By Brendan Coffey
My neighborhood is home to a typical New England mix of vehicles. There are older Volvos, a few SUVs, a couple of pickup trucks, some run-of-the-mill sedans and a smattering of collector’s cars like an antique MG a neighbor parks on the street in the summer months.
But there is one car that catches my eye more than any other. About a block away, neighbors have a compressed natural gas-fueled Honda Civic. I know it’s a natural gas version (the Civic GX) because it’s emblazoned with NGV lettering on the side, and when I walk past the house I see the refueling pump outside the garage. Because I live in a town that is actually an island connected by a causeway to the mainland and that does not have a gas station of its own, I find myself envying the fact that my neighbors can fill up their car from a pump that receives its gas from the utility’s natural gas feeding into the house. But I don’t relish the thought of not being able to fill up the tank at any old gas station along the road on a longer trip.
There are places to find CNG, but they are few and far between, which is one reason Honda (NYSE:HMC) doesn’t sell many of the GX, reportedly producing just a few dozen each month. Still, it’s not terribly complicated to convert a car from gasoline to natural gas. A few companies make kits that run a couple of thousand dollars and don’t require a great deal of alteration to your engine. In a few countries, such as Italy, some months have seen as much as 25% of auto sales go to vehicles fitted by manufacturers such as Ford (NYSE:F) and Fiat (FIATY.PK) to run on natural gas.
It’s for industrial purposes, though, that natural gas is gaining a foothold. This is largely because of air quality concerns at high-pollution areas like seaports and airports. To address those concerns, equipment such as forklifts, buses and even 18-wheelers are being run on liquefied or compressed natural gas. The reason is that natural gas burns cleaner than other fossil fuels, which means engines running on natural gas exceed EPA emissions standards fairly easily. It’s also wildly abundant in the United States, thanks to new technologies and more accurate estimates of sizeable deposits sitting in a vast region stretching from New York to Michigan to Texas.
In fact, the International Energy Agency, which follows world energy demand, issued a report earlier this month predicting that a “golden age of gas” (and the IEA means natural gas, since outside North America, what we call gas is known as petrol) could be coming, thanks to its wide availability in non-OPEC nations, its tendency to burn cleaner and the increasing pressures on oil prices and much of the world’s distaste for nuclear power since the Japanese disaster. Here’s what the IEA had to say:
Global uncertainties afflicting the energy sector can be seen as opportunities for natural gas. When replacing other fossil fuels, natural gas can lead to lower emissions of greenhouse gases and local pollutants. It can help to diversify energy supply, and so improve energy security. It can provide the flexibility and back-up capacity needed as more variable capacity comes on-line in power generation. Gas is a particularly attractive fuel for regions, such as China, India and the Middle East, which are urbanising and seeking to satisfy rapid growth in energy demand. These are the very regions that will largely determine the extent to which gas use expands over the next quarter of a century.

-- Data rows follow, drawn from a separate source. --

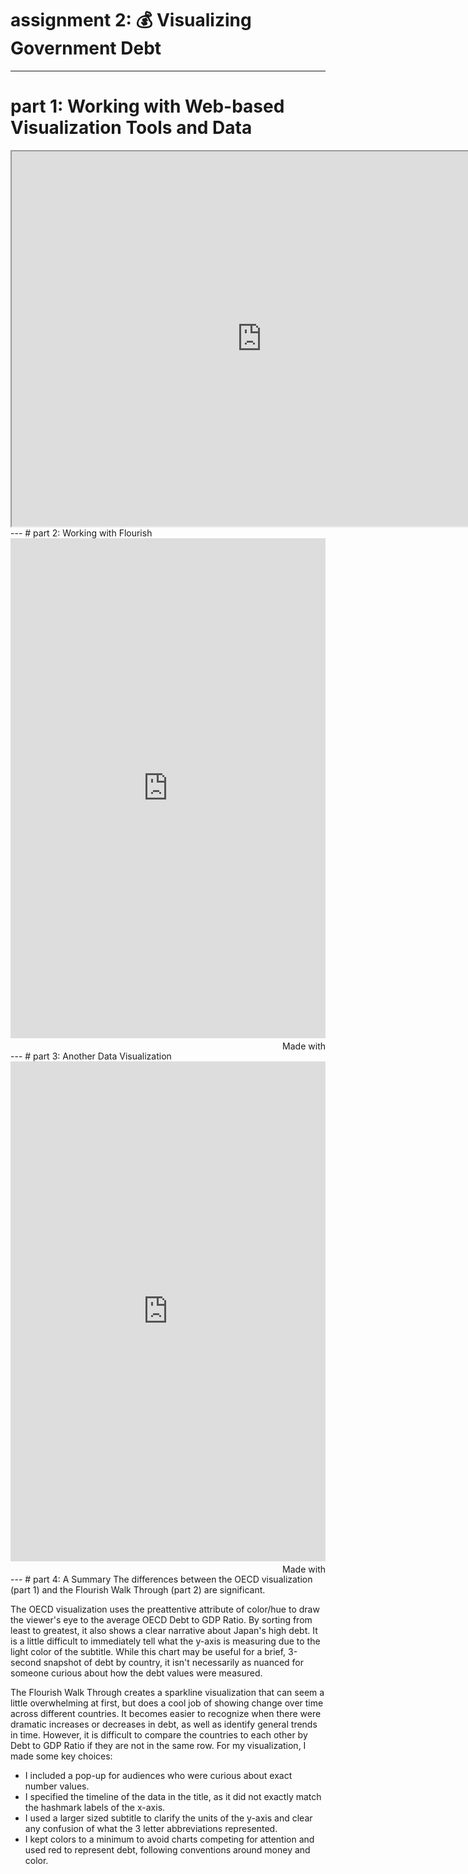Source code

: # assignment 2: 💰 Visualizing Government Debt 
---
# part 1: Working with Web-based Visualization Tools and Data
<center><iframe src="https://data.oecd.org/chart/6Y4W" width="800" height="600" style="border: 10" mozallowfullscreen="true" webkitallowfullscreen="true" allowfullscreen="true"><a href="https://data.oecd.org/chart/6Y4W" target="_blank">OECD Chart: General government debt, Total, % of GDP, Annual, 2019</a></iframe></center>
---
# part 2: Working with Flourish
<iframe src='https://flo.uri.sh/visualisation/12595974/embed' title='Interactive or visual content' class='flourish-embed-iframe' frameborder='0' scrolling='no' style='width:100%;height:800px;' sandbox='allow-same-origin allow-forms allow-scripts allow-downloads allow-popups allow-popups-to-escape-sandbox allow-top-navigation-by-user-activation'></iframe><div style='width:100%!;margin-top:4px!important;text-align:right!important;'><a class='flourish-credit' href='https://public.flourish.studio/visualisation/12595974/?utm_source=embed&utm_campaign=visualisation/12595974' target='_top' style='text-decoration:none!important'><img alt='Made with Flourish' src='https://public.flourish.studio/resources/made_with_flourish.svg' style='width:105px!important;height:16px!important;border:none!important;margin:0!important;'> </a></div>
---
# part 3: Another Data Visualization
<iframe src='https://flo.uri.sh/visualisation/12598197/embed' title='Interactive or visual content' class='flourish-embed-iframe' frameborder='0' scrolling='no' style='width:100%;height:800px;' sandbox='allow-same-origin allow-forms allow-scripts allow-downloads allow-popups allow-popups-to-escape-sandbox allow-top-navigation-by-user-activation'></iframe><div style='width:100%!;margin-top:4px!important;text-align:right!important;'><a class='flourish-credit' href='https://public.flourish.studio/visualisation/12598197/?utm_source=embed&utm_campaign=visualisation/12598197' target='_top' style='text-decoration:none!important'><img alt='Made with Flourish' src='https://public.flourish.studio/resources/made_with_flourish.svg' style='width:105px!important;height:16px!important;border:none!important;margin:0!important;'> </a></div>
---
# part 4: A Summary
The differences between the OECD visualization (part 1) and the Flourish Walk Through (part 2) are significant. 

The OECD visualization uses the preattentive attribute of color/hue to draw the viewer's eye to the average OECD Debt to GDP Ratio. By sorting from least to greatest, it also shows a clear narrative about Japan's high debt. It is a little difficult to immediately tell what the y-axis is measuring due to the light color of the subtitle. While this chart may be useful for a brief, 3-second snapshot of debt by country, it isn't necessarily as nuanced for someone curious about how the debt values were measured. 

The Flourish Walk Through creates a sparkline visualization that can seem a little overwhelming at first, but does a cool job of showing change over time across different countries. It becomes easier to recognize when there were dramatic increases or decreases in debt, as well as identify general trends in time. However, it is difficult to compare the countries to each other by Debt to GDP Ratio if they are not in the same row. For my visualization, I made some key choices:
- I included a pop-up for audiences who were curious about exact number values. 
- I specified the timeline of the data in the title, as it did not exactly match the hashmark labels of the x-axis. 
- I used a larger sized subtitle to clarify the units of the y-axis and clear any confusion of what the 3 letter abbreviations represented.
- I kept colors to a minimum to avoid charts competing for attention and used red to represent debt, following conventions around money and color.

In fact, China’s demand for natural gas is expected to rise from the equivalent of Germany’s demand today to the demand level of the whole European Union by 2035. In the U.S., the majority of the many hundreds of power plants expected to be built in the next 15 years will be natural gas, according to the Department of Energy. Japan’s energy mix will undoubtedly include more natural gas now that the tsunami has effectively destroyed the nuclear industry there. These trends and more are reasons why the IEA sees natural gas demand growing over 50% in the next 15 years to account for as much as 25% of the world’s total energy mix.
We’ve been discussing natural gas investments in Cabot Global Energy Investor, the stock investing newsletter for which I am analyst and editor. There are a myriad of ways to play natural gas, depending on your interests. With the market on uncertain footing at the moment, we’re being very selective in adding to the newsletter’s portfolio. What we recommend buying now is information reserved only for subscribers, but I do have a list of natural gas-related stocks that are worth keeping an eye on, researching some more and perhaps adding to your watch list to buy when the time is right.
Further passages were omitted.